Stream It Or Skip It

Stream It Or Skip It: ‘Come Away’ on VOD, a Fantasy Jumble of ‘Peter Pan’ and ‘Alice in Wonderland’

In this week’s episode of Further Journeys into the Public Domain, Peter Pan and Alice’s Adventures in Wonderland get rejiggered for Come Away, an is-it-real-or-is-it-fantasy period piece now on Hulu after debuting on VOD about a year ago. Brave and The Prince of Egypt director Brenda Chapman makes the jump from animation to live action with this tale of mothers and fathers and sons and daughters and brothers and sisters, and now we’ll see if it can forge a fresh story from well-trod material.

COME AWAY: STREAM IT OR SKIP IT?

The Gist: Alice (Gugu Mbatha-Raw) experienced a fateful summer when she was eight, and since it involved a tumble down the rabbit hole, she turns it into a bedtime story for her children. The memories are halcyon, possibly the halcyonest: Young Alice (Keira Chansa) gallavanted and gamboled through the forest with her brothers Peter (Jordan A Nash) and David (Reece Yates), pretending to be warriors and adventurers and whatnot. Sticks are transformed to swords via the magic of CGI; the stuffed rabbit is a hostage threatened with scalping. It was such an innocent time.

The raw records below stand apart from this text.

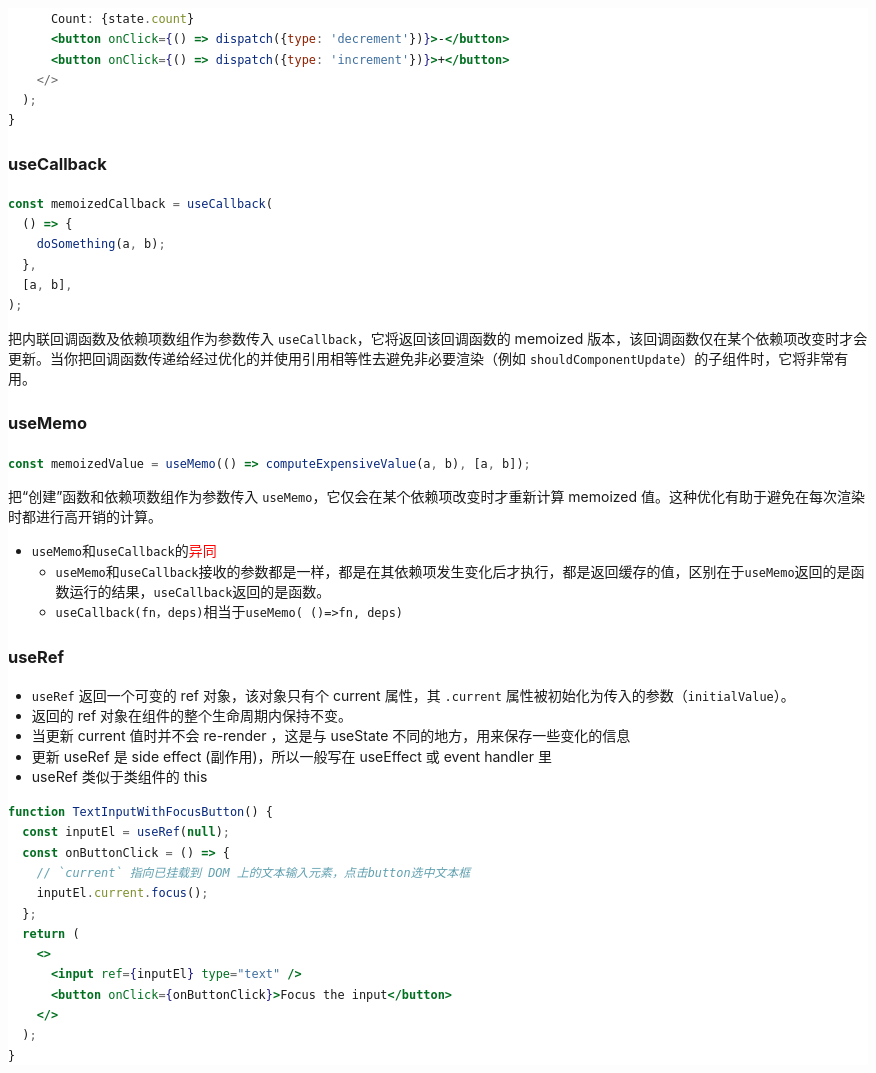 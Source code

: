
 ```jsx
      Count: {state.count}
      <button onClick={() => dispatch({type: 'decrement'})}>-</button>
      <button onClick={() => dispatch({type: 'increment'})}>+</button>
    </>
  );
}
```

### useCallback

```jsx
const memoizedCallback = useCallback(
  () => {
    doSomething(a, b);
  },
  [a, b],
);
```

把内联回调函数及依赖项数组作为参数传入 `useCallback`，它将返回该回调函数的 memoized 版本，该回调函数仅在某个依赖项改变时才会更新。当你把回调函数传递给经过优化的并使用引用相等性去避免非必要渲染（例如 `shouldComponentUpdate`）的子组件时，它将非常有用。

### useMemo

```jsx
const memoizedValue = useMemo(() => computeExpensiveValue(a, b), [a, b]);
```

把“创建”函数和依赖项数组作为参数传入 `useMemo`，它仅会在某个依赖项改变时才重新计算 memoized 值。这种优化有助于避免在每次渲染时都进行高开销的计算。

* `useMemo`和`useCallback`的<span style="color:red;">异同</span>
  * `useMemo`和`useCallback`接收的参数都是一样，都是在其依赖项发生变化后才执行，都是返回缓存的值，区别在于`useMemo`返回的是函数运行的结果，`useCallback`返回的是函数。
  * `useCallback(fn，deps)`相当于`useMemo( ()=>fn, deps)`

### useRef

* `useRef` 返回一个可变的 ref 对象，该对象只有个 current 属性，其 `.current` 属性被初始化为传入的参数（`initialValue`）。
* 返回的 ref 对象在组件的整个生命周期内保持不变。
* 当更新 current 值时并不会 re-render ，这是与 useState 不同的地方，用来保存一些变化的信息
* 更新 useRef 是 side effect (副作用)，所以一般写在 useEffect 或 event handler 里
* useRef 类似于类组件的 this

```jsx
function TextInputWithFocusButton() {
  const inputEl = useRef(null);
  const onButtonClick = () => {
    // `current` 指向已挂载到 DOM 上的文本输入元素，点击button选中文本框
    inputEl.current.focus();
  };
  return (
    <>
      <input ref={inputEl} type="text" />
      <button onClick={onButtonClick}>Focus the input</button>
    </>
  );
}
```
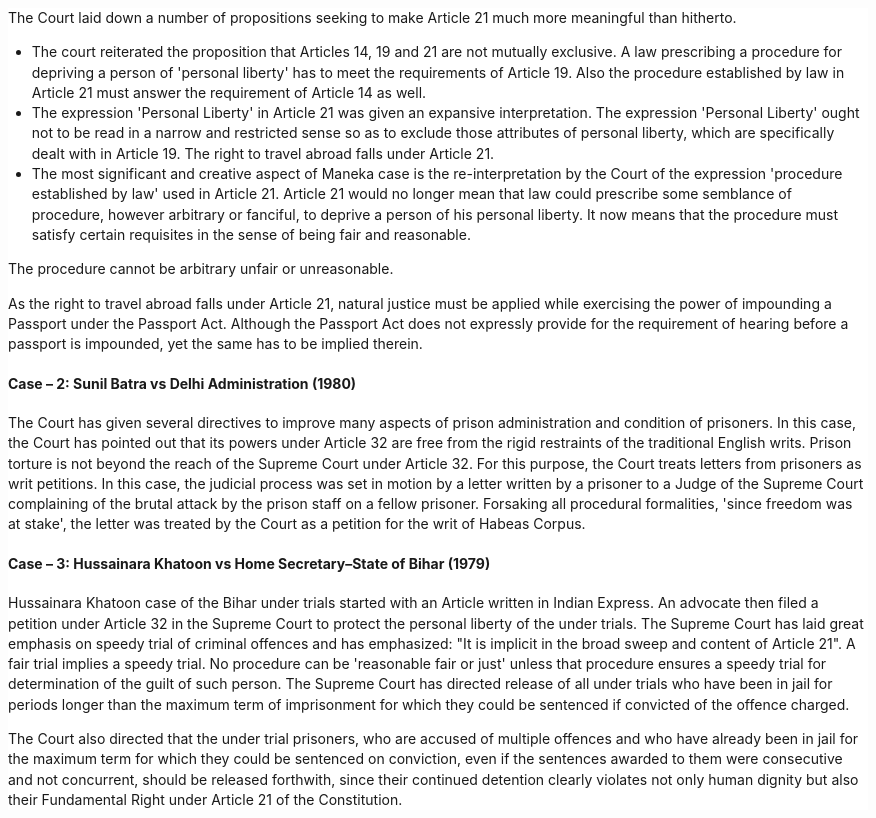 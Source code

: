 The Court laid down a number of propositions seeking to make Article 21 much more meaningful than hitherto.

- The court reiterated the proposition that Articles 14, 19 and 21 are not mutually exclusive. A law prescribing a procedure for depriving a person of 'personal liberty' has to meet the requirements of Article 19. Also the procedure established by law in Article 21 must answer the requirement of Article 14 as well.
- The expression 'Personal Liberty' in Article 21 was given an expansive interpretation. The expression 'Personal Liberty' ought not to be read in a narrow and restricted sense so as to exclude those attributes of personal liberty, which are specifically dealt with in Article 19. The right to travel abroad falls under Article 21.
- The most significant and creative aspect of Maneka case is the re-interpretation by the Court of the expression 'procedure established by law' used in Article 21. Article 21 would no longer mean that law could prescribe some semblance of procedure, however arbitrary or fanciful, to deprive a person of his personal liberty. It now means that the procedure must satisfy certain requisites in the sense of being fair and reasonable.

The procedure cannot be arbitrary unfair or unreasonable.

As the right to travel abroad falls under Article 21, natural justice must be applied while exercising the power of impounding a Passport under the Passport Act. Although the Passport Act does not expressly provide for the requirement of hearing before a passport is impounded, yet the same has to be implied therein.

#### **Case – 2: Sunil Batra vs Delhi Administration (1980)**

The Court has given several directives to improve many aspects of prison administration and condition of prisoners. In this case, the Court has pointed out that its powers under Article 32 are free from the rigid restraints of the traditional English writs. Prison torture is not beyond the reach of the Supreme Court under Article 32. For this purpose, the Court treats letters from prisoners as writ petitions. In this case, the judicial process was set in motion by a letter written by a prisoner to a Judge of the Supreme Court complaining of the brutal attack by the prison staff on a fellow prisoner. Forsaking all procedural formalities, 'since freedom was at stake', the letter was treated by the Court as a petition for the writ of Habeas Corpus.

#### **Case – 3: Hussainara Khatoon vs Home Secretary–State of Bihar (1979)**

Hussainara Khatoon case of the Bihar under trials started with an Article written in Indian Express. An advocate then filed a petition under Article 32 in the Supreme Court to protect the personal liberty of the under trials. The Supreme Court has laid great emphasis on speedy trial of criminal offences and has emphasized: "It is implicit in the broad sweep and content of Article 21". A fair trial implies a speedy trial. No procedure can be 'reasonable fair or just' unless that procedure ensures a speedy trial for determination of the guilt of such person. The Supreme Court has directed release of all under trials who have been in jail for periods longer than the maximum term of imprisonment for which they could be sentenced if convicted of the offence charged.

The Court also directed that the under trial prisoners, who are accused of multiple offences and who have already been in jail for the maximum term for which they could be sentenced on conviction, even if the sentences awarded to them were consecutive and not concurrent, should be released forthwith, since their continued detention clearly violates not only human dignity but also their Fundamental Right under Article 21 of the Constitution.
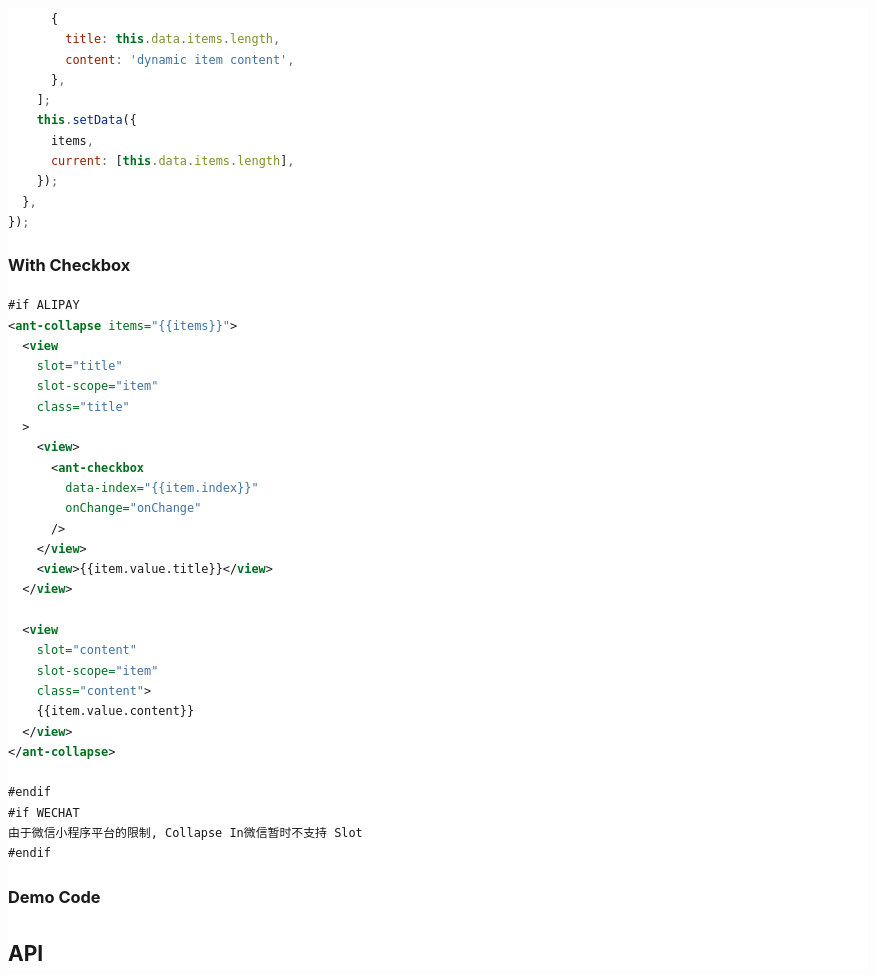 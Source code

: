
 ```js
      {
        title: this.data.items.length,
        content: 'dynamic item content',
      },
    ];
    this.setData({
      items,
      current: [this.data.items.length],
    });
  },
});
```

### With Checkbox

```xml
#if ALIPAY
<ant-collapse items="{{items}}">
  <view
    slot="title"
    slot-scope="item"
    class="title"
  >
    <view>
      <ant-checkbox
        data-index="{{item.index}}"
        onChange="onChange"
      />
    </view>
    <view>{{item.value.title}}</view>
  </view>

  <view
    slot="content"
    slot-scope="item"
    class="content">
    {{item.value.content}}
  </view>
</ant-collapse>

#endif
#if WECHAT
由于微信小程序平台的限制, Collapse In微信暂时不支持 Slot
#endif
```

### Demo Code

<code src='../../demo/pages/Collapse/index'></code>

## API
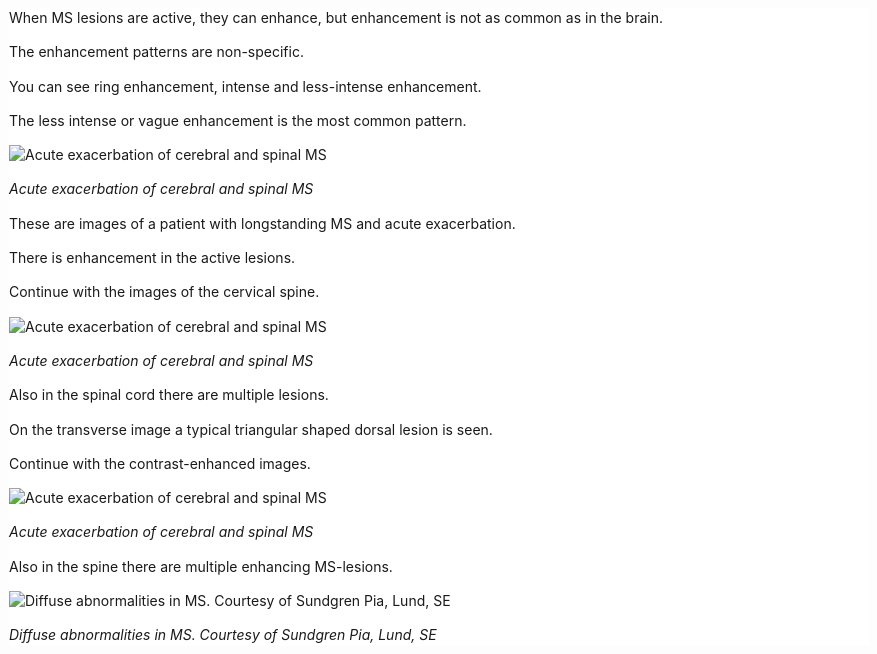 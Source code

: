 When MS lesions are active, they can enhance, but enhancement is not as common as in the brain.   

The enhancement patterns are non-specific.   

You can see ring enhancement, intense and less-intense enhancement.   

The less intense or vague enhancement is the most common pattern.








![Acute exacerbation of cerebral and spinal MS](/img/containers/main/spine-myelopathy/a509797ad92139_12-ms-rijnland.jpg/4f5a93361bd0316762b0170ac93615e6.jpg)

*Acute exacerbation of cerebral and spinal MS*



These are images of a patient with longstanding MS and acute exacerbation.   

There is enhancement in the active lesions.  

Continue with the images of the cervical spine.








![Acute exacerbation of cerebral and spinal MS](/assets/spine-myelopathy/a509797ad92a80_12b-ms-rijnland.jpg)

*Acute exacerbation of cerebral and spinal MS*



Also in the spinal cord there are multiple lesions.   

On the transverse image a typical triangular shaped dorsal lesion is seen.
  

Continue with the contrast-enhanced images.








![Acute exacerbation of cerebral and spinal MS](/assets/spine-myelopathy/a509797ad933aa_12c-ms-rijnland.jpg)

*Acute exacerbation of cerebral and spinal MS*



Also in the spine there are multiple enhancing MS-lesions.








![Diffuse abnormalities in MS. Courtesy of Sundgren Pia, Lund, SE](/img/containers/main/spine-myelopathy/a509797ad96e44_10-ms-atypical.jpg/b0c5771d5df9b25cd21ded3dd882c4bf.jpg)

*Diffuse abnormalities in MS. Courtesy of Sundgren Pia, Lund, SE*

Their father Jack (David Oyelowo) crafts model boats commissioned by rich people. Mother Rose (Angelina Jolie) is a placid sort, and her sister Eleanor (Anna Chancellor) is absolutely not that, instead being a good old-fashioned classist bigot who thinks Black people are lesser and women should be molded into servile mannequins via finishing school. Because of this, I have no problem saying she’s barren as hell and deserves her poignantly arid loneliness. Rose gifts little Alice with a tiny handbell and the story behind it; it’s actually a fairy named Tinker, because fairies manifest as bells through human eyes. Peter struggles with school, but has a lucrative imagination and interest in his dad’s craft. David is about to go away to a prestigious boarding school, and his father commemorates the moment by giving him a personalized pocket watch.

But tragedy strikes, and while I won’t say what, you may have already deduced that characters in this movie that aren’t named after popular figures from familiar stories and/or movies are doomed for not fitting neatly into allegories. Dooooooooomed. Wracked with grief, Rose drinks and Jack gambles, Peter assembles the “Lawst Boise” of the Wild and Alice faces the Red Queen, and all sorts of references and metaphors come to a dramatic head.

COME AWAY 2020 MVIE
Photo: Everett Collection

What Movies Will It Remind You Of?: The Oscar-baity Finding Neverland and the prequel nobody asked for, 2016 Hugh Jackman scenery buffet Pan, draw on similar period-piece/reimagination vibes, with some of the less garish elements of Disney’s recent Johnny Depped Alice in Wonderland movies tossed in for good measure.

Performance Worth Watching: Kid actors Chansa and Nash give reasonably winning performances, often transcending the script’s serial stiffness.

Memorable Dialogue: One of the Lawst Boise sums up the movie’s themes for us in case we’re too dense to figure it out ourselves: “Most children lose their Neverlands. They get all growed up.”

Sex and Skin: None.

Our Take: Come Away has it all — whimsy, wonder, melodrama, lush set design and costumes, star power, strong child actors — but never really brings it all together cohesively. Chapman and screenwriter Marissa Kate Goodhill began with a decent core idea that suffers in execution. It plods along, sluggish of pace, until a frenzied final-act push — not that young viewers are likely make it that far, because you can sense them dropping out after about 20 minutes, as the adults in the room grope for a sturdy dramatic handhold.

The end result is a thematically muddled collection of references and a blending of fantasy and reality that’s more mechanical than magical. This isn’t to say the film is emotionally empty or ineffective; as their characters experience a string of trying domestic setbacks, Oyelowo and Jolie do what they can to battle a stifling tone. (Michael Caine and Clarke Peters show up a couple times each in forgettable nothing roles.) The conclusion is exciting but almost incomprehensible, summing up something something dreams something childhood wonder etc., and hey, older people, don’t forget to BELIEVE in shit. You’ll want Come Away to work a lot better than it does.

Our Call: SKIP IT. What Come Away cornball cliche do you want here? It never takes flight like Peter Pan? Or it doesn’t go deep enough into the Wonderland rabbit hole?